C’è qualcosa che bolle sotto Yellowstone. Letteralmente.
Un team di geologi ha scoperto che il supervulcano più famoso d’America non è affatto addormentato – anzi, respira ancora. E il motivo per cui non è esploso negli ultimi millenni? Un gigantesco “coperchio” di magma che trattiene pressione e gas… per ora.
E no, non è la trama di un disaster movie, anche se ci assomiglia parecchio.
Il tappo che trattiene il caos
Secondo uno studio pubblicato sulla rivista Nature, gli scienziati hanno identificato una struttura ricca di gas volatili situata a circa 3,8 km sotto la superficie del Parco Nazionale di Yellowstone.
Una specie di strato-tappo che si comporta come un coperchio: blocca la pressione e il calore del sistema vulcanico sottostante, evitando che sfoghi in modo… esplosivo.
Il professor Brandon Schmandt della Rice University, co-autore della ricerca, ha spiegato che questa “cupola” non è una novità in senso assoluto. Ma è la prima volta che viene mappata in dettaglio e compresa nel suo ruolo di potenziale freno naturale alle eruzioni.

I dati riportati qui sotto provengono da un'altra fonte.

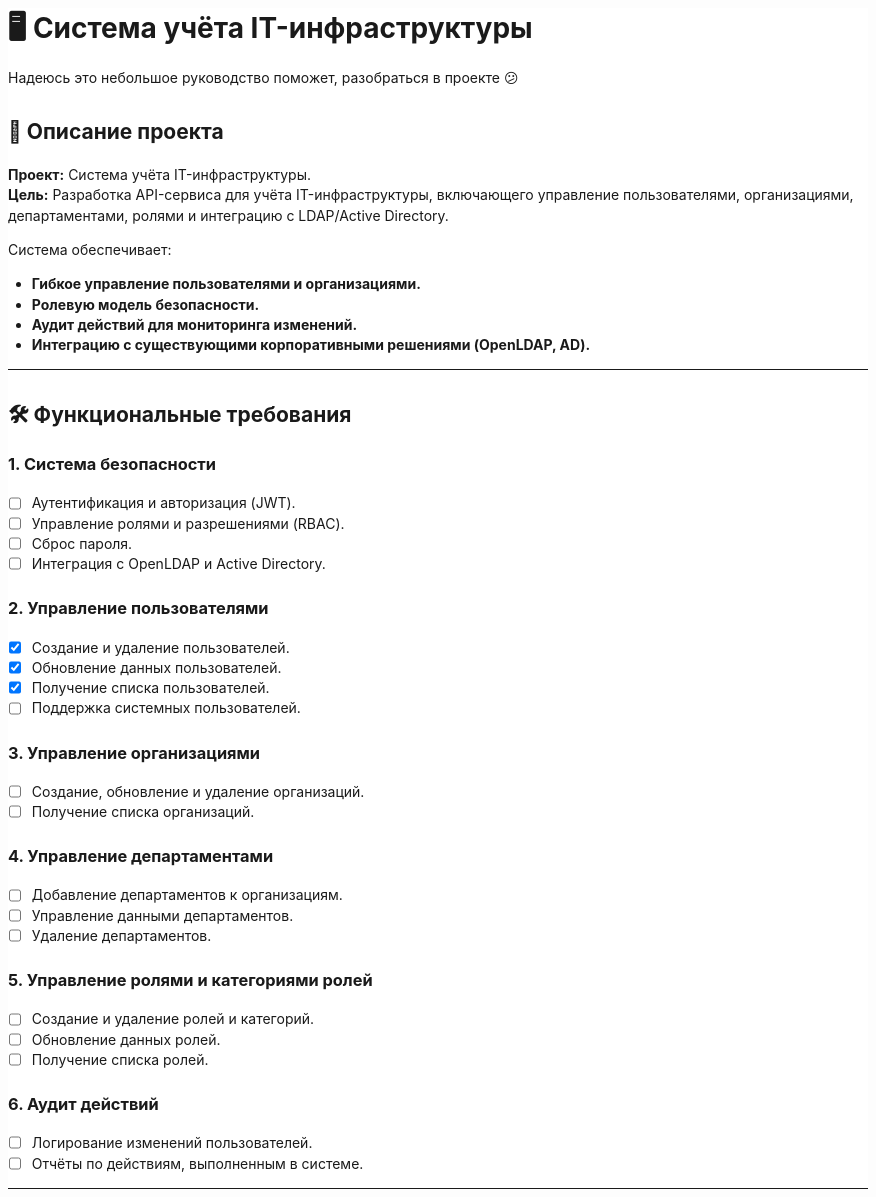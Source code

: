 # 🖥️ **Система учёта IT-инфраструктуры**

Надеюсь это небольшое руководство поможет, разобраться в проекте 😕

## 📖 **Описание проекта**

**Проект:** Система учёта IT-инфраструктуры.  
**Цель:** Разработка API-сервиса для учёта IT-инфраструктуры, включающего управление пользователями, организациями, департаментами, ролями и интеграцию с LDAP/Active Directory.  

Система обеспечивает:
- **Гибкое управление пользователями и организациями.**  
- **Ролевую модель безопасности.**  
- **Аудит действий для мониторинга изменений.**  
- **Интеграцию с существующими корпоративными решениями (OpenLDAP, AD).**

---

## 🛠️ **Функциональные требования**

### 1. **Система безопасности**
- [ ] Аутентификация и авторизация (JWT).
- [ ] Управление ролями и разрешениями (RBAC).
- [ ] Сброс пароля.
- [ ] Интеграция с OpenLDAP и Active Directory.

### 2. **Управление пользователями**
- [x] Создание и удаление пользователей.
- [x] Обновление данных пользователей.
- [x] Получение списка пользователей.
- [ ] Поддержка системных пользователей.

### 3. **Управление организациями**
- [ ] Создание, обновление и удаление организаций.
- [ ] Получение списка организаций.

### 4. **Управление департаментами**
- [ ] Добавление департаментов к организациям.
- [ ] Управление данными департаментов.
- [ ] Удаление департаментов.

### 5. **Управление ролями и категориями ролей**
- [ ] Создание и удаление ролей и категорий.
- [ ] Обновление данных ролей.
- [ ] Получение списка ролей.

### 6. **Аудит действий**
- [ ] Логирование изменений пользователей.
- [ ] Отчёты по действиям, выполненным в системе.

---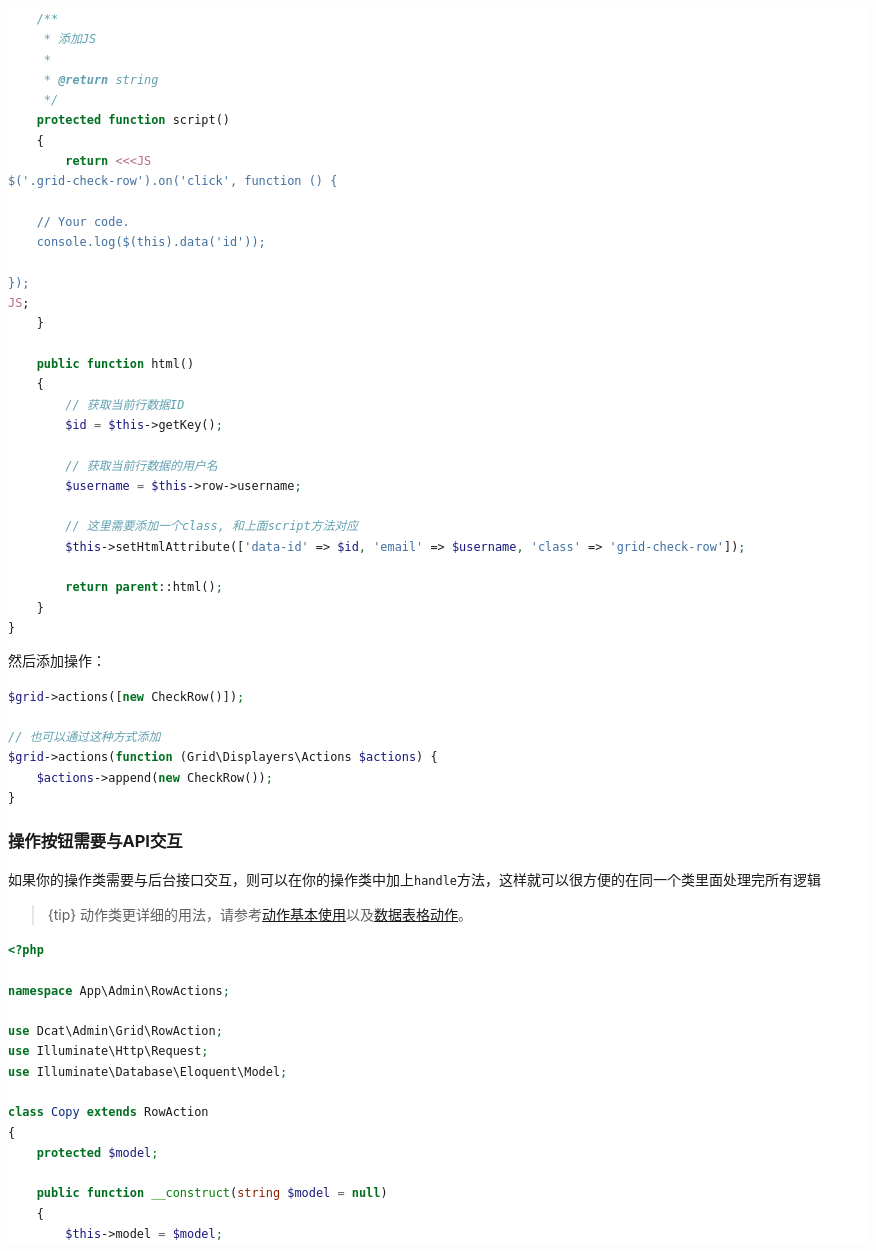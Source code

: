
 ```php
    /**
     * 添加JS
     * 
     * @return string
     */
    protected function script()
    {
        return <<<JS
$('.grid-check-row').on('click', function () {
    
    // Your code.
    console.log($(this).data('id'));
    
});
JS;
    }

    public function html()
    {
        // 获取当前行数据ID
        $id = $this->getKey();
        
        // 获取当前行数据的用户名
        $username = $this->row->username;
        
        // 这里需要添加一个class, 和上面script方法对应
        $this->setHtmlAttribute(['data-id' => $id, 'email' => $username, 'class' => 'grid-check-row']);

        return parent::html();
    }
}
```
然后添加操作：
```php
$grid->actions([new CheckRow()]);

// 也可以通过这种方式添加
$grid->actions(function (Grid\Displayers\Actions $actions) {
    $actions->append(new CheckRow());
}
```

### 操作按钮需要与API交互

如果你的操作类需要与后台接口交互，则可以在你的操作类中加上`handle`方法，这样就可以很方便的在同一个类里面处理完所有逻辑

> {tip} 动作类更详细的用法，请参考[动作基本使用](action.md)以及[数据表格动作](action-grid.md)。

```php
<?php

namespace App\Admin\RowActions;

use Dcat\Admin\Grid\RowAction;
use Illuminate\Http\Request;
use Illuminate\Database\Eloquent\Model;

class Copy extends RowAction
{
    protected $model;

    public function __construct(string $model = null)
    {
        $this->model = $model;
```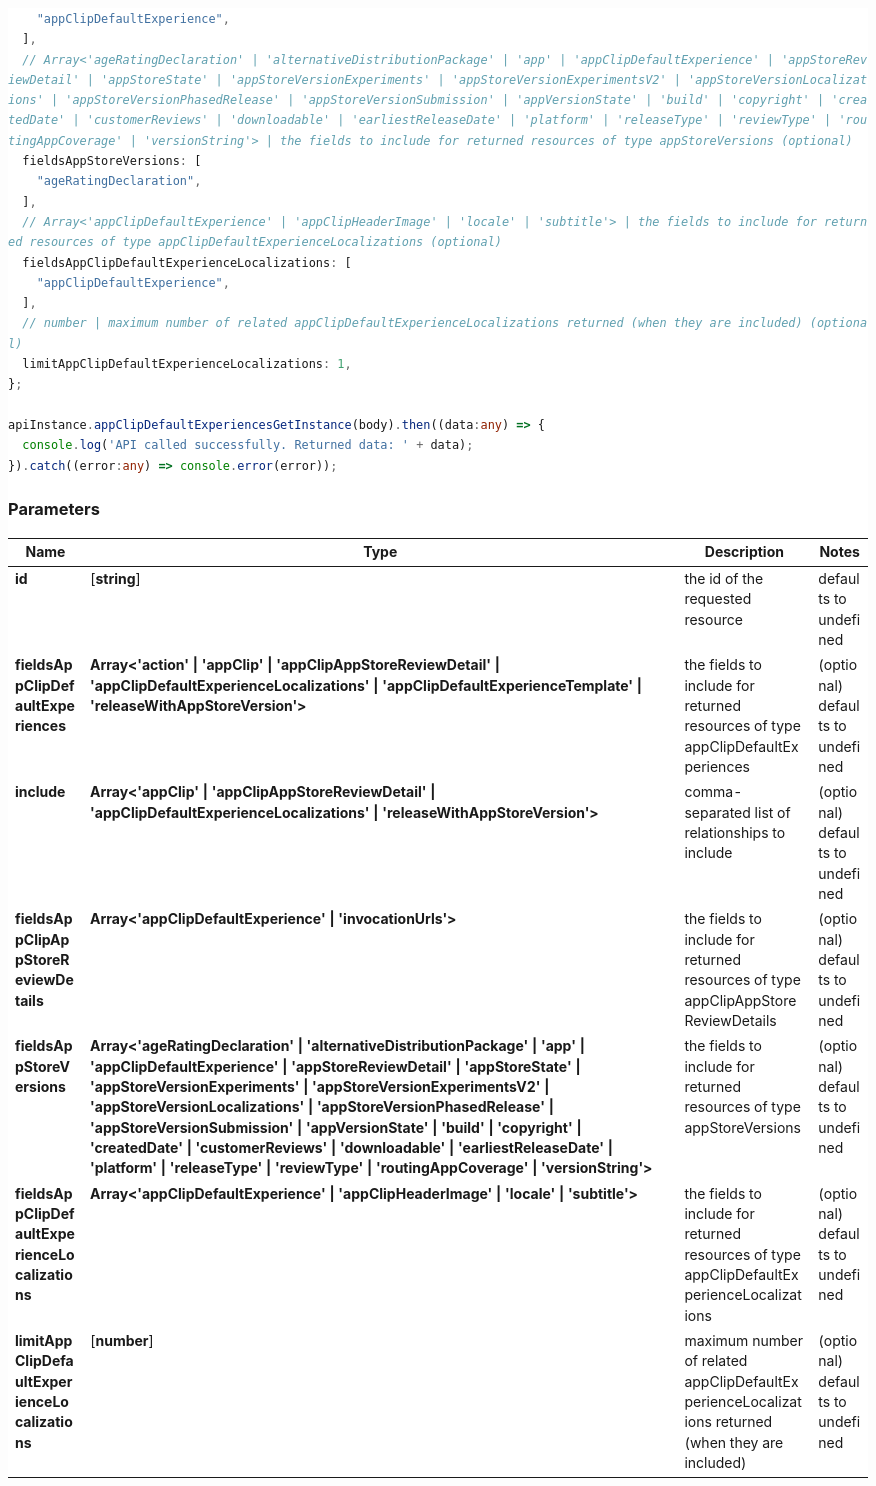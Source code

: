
 ```typescript
    "appClipDefaultExperience",
  ],
  // Array<'ageRatingDeclaration' | 'alternativeDistributionPackage' | 'app' | 'appClipDefaultExperience' | 'appStoreReviewDetail' | 'appStoreState' | 'appStoreVersionExperiments' | 'appStoreVersionExperimentsV2' | 'appStoreVersionLocalizations' | 'appStoreVersionPhasedRelease' | 'appStoreVersionSubmission' | 'appVersionState' | 'build' | 'copyright' | 'createdDate' | 'customerReviews' | 'downloadable' | 'earliestReleaseDate' | 'platform' | 'releaseType' | 'reviewType' | 'routingAppCoverage' | 'versionString'> | the fields to include for returned resources of type appStoreVersions (optional)
  fieldsAppStoreVersions: [
    "ageRatingDeclaration",
  ],
  // Array<'appClipDefaultExperience' | 'appClipHeaderImage' | 'locale' | 'subtitle'> | the fields to include for returned resources of type appClipDefaultExperienceLocalizations (optional)
  fieldsAppClipDefaultExperienceLocalizations: [
    "appClipDefaultExperience",
  ],
  // number | maximum number of related appClipDefaultExperienceLocalizations returned (when they are included) (optional)
  limitAppClipDefaultExperienceLocalizations: 1,
};

apiInstance.appClipDefaultExperiencesGetInstance(body).then((data:any) => {
  console.log('API called successfully. Returned data: ' + data);
}).catch((error:any) => console.error(error));
```


### Parameters

Name | Type | Description  | Notes
------------- | ------------- | ------------- | -------------
 **id** | [**string**] | the id of the requested resource | defaults to undefined
 **fieldsAppClipDefaultExperiences** | **Array<&#39;action&#39; &#124; &#39;appClip&#39; &#124; &#39;appClipAppStoreReviewDetail&#39; &#124; &#39;appClipDefaultExperienceLocalizations&#39; &#124; &#39;appClipDefaultExperienceTemplate&#39; &#124; &#39;releaseWithAppStoreVersion&#39;>** | the fields to include for returned resources of type appClipDefaultExperiences | (optional) defaults to undefined
 **include** | **Array<&#39;appClip&#39; &#124; &#39;appClipAppStoreReviewDetail&#39; &#124; &#39;appClipDefaultExperienceLocalizations&#39; &#124; &#39;releaseWithAppStoreVersion&#39;>** | comma-separated list of relationships to include | (optional) defaults to undefined
 **fieldsAppClipAppStoreReviewDetails** | **Array<&#39;appClipDefaultExperience&#39; &#124; &#39;invocationUrls&#39;>** | the fields to include for returned resources of type appClipAppStoreReviewDetails | (optional) defaults to undefined
 **fieldsAppStoreVersions** | **Array<&#39;ageRatingDeclaration&#39; &#124; &#39;alternativeDistributionPackage&#39; &#124; &#39;app&#39; &#124; &#39;appClipDefaultExperience&#39; &#124; &#39;appStoreReviewDetail&#39; &#124; &#39;appStoreState&#39; &#124; &#39;appStoreVersionExperiments&#39; &#124; &#39;appStoreVersionExperimentsV2&#39; &#124; &#39;appStoreVersionLocalizations&#39; &#124; &#39;appStoreVersionPhasedRelease&#39; &#124; &#39;appStoreVersionSubmission&#39; &#124; &#39;appVersionState&#39; &#124; &#39;build&#39; &#124; &#39;copyright&#39; &#124; &#39;createdDate&#39; &#124; &#39;customerReviews&#39; &#124; &#39;downloadable&#39; &#124; &#39;earliestReleaseDate&#39; &#124; &#39;platform&#39; &#124; &#39;releaseType&#39; &#124; &#39;reviewType&#39; &#124; &#39;routingAppCoverage&#39; &#124; &#39;versionString&#39;>** | the fields to include for returned resources of type appStoreVersions | (optional) defaults to undefined
 **fieldsAppClipDefaultExperienceLocalizations** | **Array<&#39;appClipDefaultExperience&#39; &#124; &#39;appClipHeaderImage&#39; &#124; &#39;locale&#39; &#124; &#39;subtitle&#39;>** | the fields to include for returned resources of type appClipDefaultExperienceLocalizations | (optional) defaults to undefined
 **limitAppClipDefaultExperienceLocalizations** | [**number**] | maximum number of related appClipDefaultExperienceLocalizations returned (when they are included) | (optional) defaults to undefined
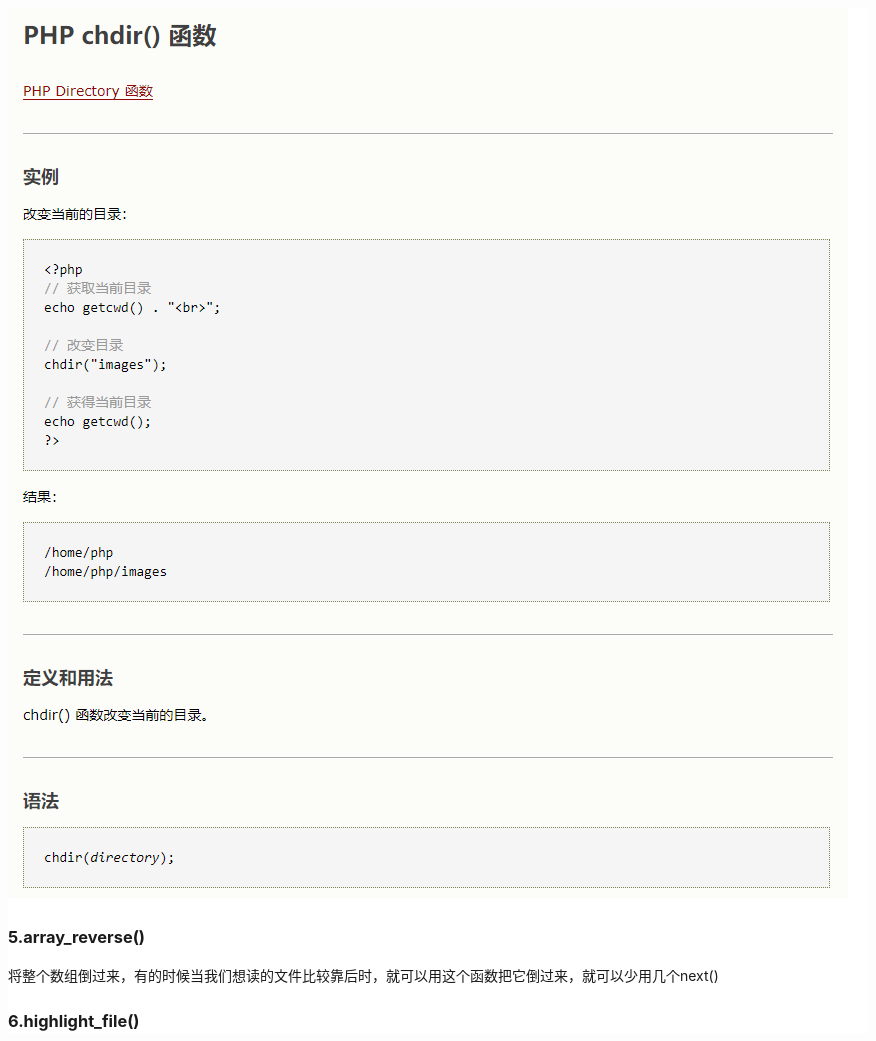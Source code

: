 ![img](assets/202304161655851.png)

### 5.array_reverse()

将整个数组倒过来，有的时候当我们想读的文件比较靠后时，就可以用这个函数把它倒过来，就可以少用几个next()

### 6.highlight_file()
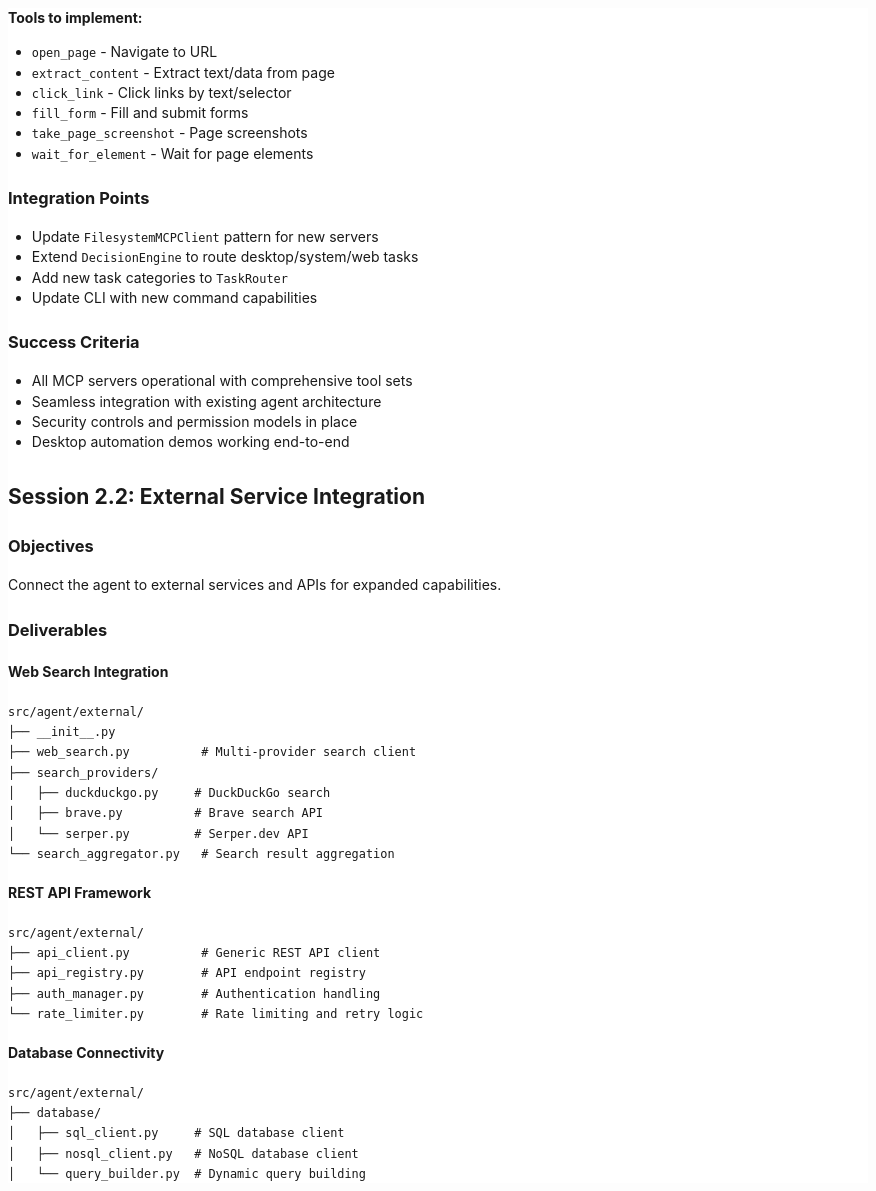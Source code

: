 **Tools to implement:**
- `open_page` - Navigate to URL
- `extract_content` - Extract text/data from page
- `click_link` - Click links by text/selector
- `fill_form` - Fill and submit forms
- `take_page_screenshot` - Page screenshots
- `wait_for_element` - Wait for page elements

### Integration Points
- Update `FilesystemMCPClient` pattern for new servers
- Extend `DecisionEngine` to route desktop/system/web tasks
- Add new task categories to `TaskRouter`
- Update CLI with new command capabilities

### Success Criteria
- All MCP servers operational with comprehensive tool sets
- Seamless integration with existing agent architecture
- Security controls and permission models in place
- Desktop automation demos working end-to-end

## Session 2.2: External Service Integration

### Objectives
Connect the agent to external services and APIs for expanded capabilities.

### Deliverables

#### Web Search Integration
```
src/agent/external/
├── __init__.py
├── web_search.py          # Multi-provider search client
├── search_providers/
│   ├── duckduckgo.py     # DuckDuckGo search
│   ├── brave.py          # Brave search API
│   └── serper.py         # Serper.dev API
└── search_aggregator.py   # Search result aggregation
```

#### REST API Framework
```
src/agent/external/
├── api_client.py          # Generic REST API client
├── api_registry.py        # API endpoint registry
├── auth_manager.py        # Authentication handling
└── rate_limiter.py        # Rate limiting and retry logic
```

#### Database Connectivity
```
src/agent/external/
├── database/
│   ├── sql_client.py     # SQL database client
│   ├── nosql_client.py   # NoSQL database client
│   └── query_builder.py  # Dynamic query building
```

Sotto pressione… da milioni di anni
Yellowstone ha già eruttato più volte nella storia geologica della Terra, con effetti devastanti. L’ultima super-eruzione è avvenuta circa 640.000 anni fa, e gli esperti concordano: se dovesse succedere di nuovo, non sarebbe affatto una bella giornata per il genere umano.
Ma grazie a questo nuovo studio, sappiamo che il serbatoio magmatico è ancora lì, attivo, vivo. Solo che si comporta in modo molto più… contenuto.
Come hanno scoperto tutto questo?
Con un camion. Sì, hai letto bene.
Per esplorare cosa c’è sotto Yellowstone, i ricercatori hanno usato un “vibroseis truck”, un enorme veicolo progettato per le esplorazioni petrolifere che genera onde sismiche artificiali.
Le vibrazioni prodotte permettono di “leggere” il sottosuolo come se fosse una radiografia geologica.
E indovina un po’? A circa 2,36 miglia di profondità hanno rilevato una discontinuità netta, una specie di riflettore sismico che indica la presenza di materiale molto diverso da quello sopra e sotto.
In parole povere: c’è un confine, e sotto quel confine c’è una miscela di roccia parzialmente fusa e bolle di gas.
Niente panico: non sta per esplodere (almeno, non oggi)

Una delle domande più ovvie è: ma quindi esploderà?
La risposta, per fortuna, è no. Almeno secondo i dati attuali.
Le simulazioni mostrano che i gas – come vapore e CO₂ – riescono a fuoriuscire lentamente, tramite fratture e canali tra i cristalli minerali.
Questo “sfiato naturale” aiuta a ridurre la pressione interna e, di conseguenza, diminuisce il rischio di un’eruzione improvvisa.
Schmandt lo dice chiaramente: “La quantità di bolle e materiale fuso è ben al di sotto dei livelli che di solito precedono un’eruzione imminente”.
E allora cosa cambia con questa scoperta?
Tantissimo, in realtà.
Capire meglio la struttura interna del supervulcano aiuta i vulcanologi a sviluppare modelli più precisi. E soprattutto, permette di monitorare meglio segnali di potenziale attività futura.
Più sappiamo di cosa succede sotto la superficie, più siamo pronti ad affrontare eventuali cambiamenti.
Inoltre, queste informazioni sono utili anche per applicazioni collaterali come:
- lo sviluppo dell’energia geotermica,
- lo stoccaggio sotterraneo di CO₂,
- e lo studio di ambienti vulcanici simili in altre zone del mondo.
Quindi Yellowstone è stabile?
La parola giusta non è “stabile”. È dinamico, ma per ora ben contenuto.
Il serbatoio sotto il parco non è spento, ma “tappato”. E finché quel tappo regge, possiamo dormire sonni abbastanza tranquilli.
Ma come insegna la geologia, niente è per sempre.
Quindi forse meglio continuare a studiarlo, più che ignorarlo.